The Rams were 9-7 last season and arguably the best team in the NFL to not make the playoffs. The Cowboys were 8-8.
The Cowboys had a nice draft, but that came after a rough start to the offseason. So why are the Cowboys getting that much love?
Cowboys had an up and down offseason
There are a few factors that have to be considered on that surprising Week 1 line. The Rams lost a lot of talent in the offseason, and the line might say more about them than the Cowboys. There might not be any fans at SoFi Stadium, which would presumably eliminate home-field advantage. And sportsbooks can sometimes shade lines toward public teams — it’s not like BetMGM would ever have trouble finding Cowboys fans to bet on their team no matter the spread.
Still, the Cowboys are getting some respect.
The offseason was a mixed bag. Dallas lost cornerback Byron Jones and pass rusher Robert Quinn, and then had center Travis Frederick retire. Other pieces like defensive tackle Maliek Collins and receiver Randall Cobb left, too. The Cowboys acquired some reinforcements like defensive tackle Gerald McCoy and cornerback Anthony Brown, but lost more than they gained and it wasn’t close.
Then they had a fantastic draft that was universally applauded. The 2017 New Orleans Saints and 2018 Indianapolis Colts got huge bumps from great rookie classes, and maybe this is a similar class for the Cowboys. The offense in particular is loaded with stars (though, again, Prescott still needs to sign an extension or his franchise tag).

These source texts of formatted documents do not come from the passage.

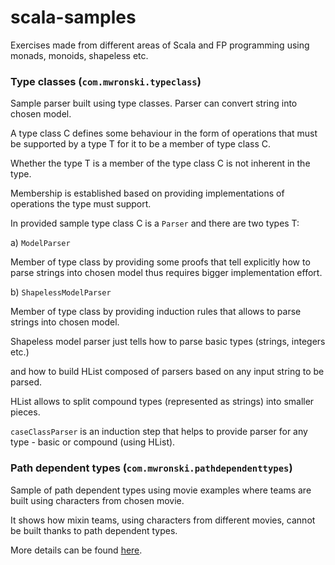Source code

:# scala-samples

Exercises made from different areas of Scala and FP programming using monads, monoids, shapeless etc.

### Type classes (`com.mwronski.typeclass`)

Sample parser built using type classes. Parser can convert string into chosen model.

A type class C defines some behaviour in the form of operations that must be supported by a type T for it to be a member of type class C.

Whether the type T is a member of the type class C is not inherent in the type. 

Membership is established based on providing implementations of operations the type must support.

In provided sample type class C is a `Parser` and there are two types T:
 
a) `ModelParser` 
 
Member of type class by providing some proofs that tell explicitly how to parse strings into chosen model thus requires bigger implementation effort.

b) `ShapelessModelParser` 

Member of type class by providing induction rules that allows to parse strings into chosen model.
 
Shapeless model parser just tells how to parse basic types (strings, integers etc.) 

and how to build HList composed of parsers based on any input string to be parsed.
 
HList allows to split compound types (represented as strings) into smaller pieces.  

`caseClassParser` is an induction step that helps to provide parser for any type - basic or compound (using HList). 

### Path dependent types (`com.mwronski.pathdependenttypes`)

Sample of path dependent types using movie examples where teams are built using characters from chosen movie.

It shows how mixin teams, using characters from different movies, cannot be built thanks to path dependent types.

More details can be found [here](http://lampwww.epfl.ch/~amin/dot/fpdt.pdf).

The ledger still doesn’t show a team that did enough in the offseason to transform itself from 8-8 to a contender.
Dallas underachieved in 2019
The biggest clue to the point spread might be that Dallas was better in 2019 than that 8-8 record would indicate.
The Cowboys’ metrics in 2019 profiled more like an 11-5 team than an 8-8 team. They were very unlucky in close games, losing them all. But they had a plus-113 scoring margin, tied for the second-highest scoring margin for a team that went 8-8 or worse in NFL history.
Football Outsiders’ DVOA per-play metric had the Cowboys ranked sixth in the NFL. The next four teams on that list were the Minnesota Vikings, Seattle Seahawks, Tennessee Titans and Green Bay Packers. The Vikings and Seahawks were in the divisional round of the NFL playoffs, and the Titans and Packers lost conference championship games. Simply put, the Cowboys should have been much better than 8-8.
That leads into the Jason Garrett factor. If you believe, as nearly every Cowboys fan seems to, that Garrett was holding Dallas back, then there should be an improvement. Mike McCarthy had his own issues near the end with the Green Bay Packers, but a change probably can’t hurt.
At BetMGM, the Cowboys are the favorites to win the NFC East (+110), and only six teams (Baltimore Ravens, Kansas City Chiefs, San Francisco 49ers, New Orleans Saints, Tampa Bay Buccaneers and curiously the Philadelphia Eagles) have better Super Bowl odds than the Cowboys at 20-to-1. The Cowboys’ over/under win total is 9.5 and getting a lot of action on the over, considering it’s -175 to take the over. BetMGM might have to push that total 10 before the season starts.
Better things are expected from the Cowboys, though that’s not unusual. We’ll find out if they can deliver on the hype, starting right away with the Rams in Week 1.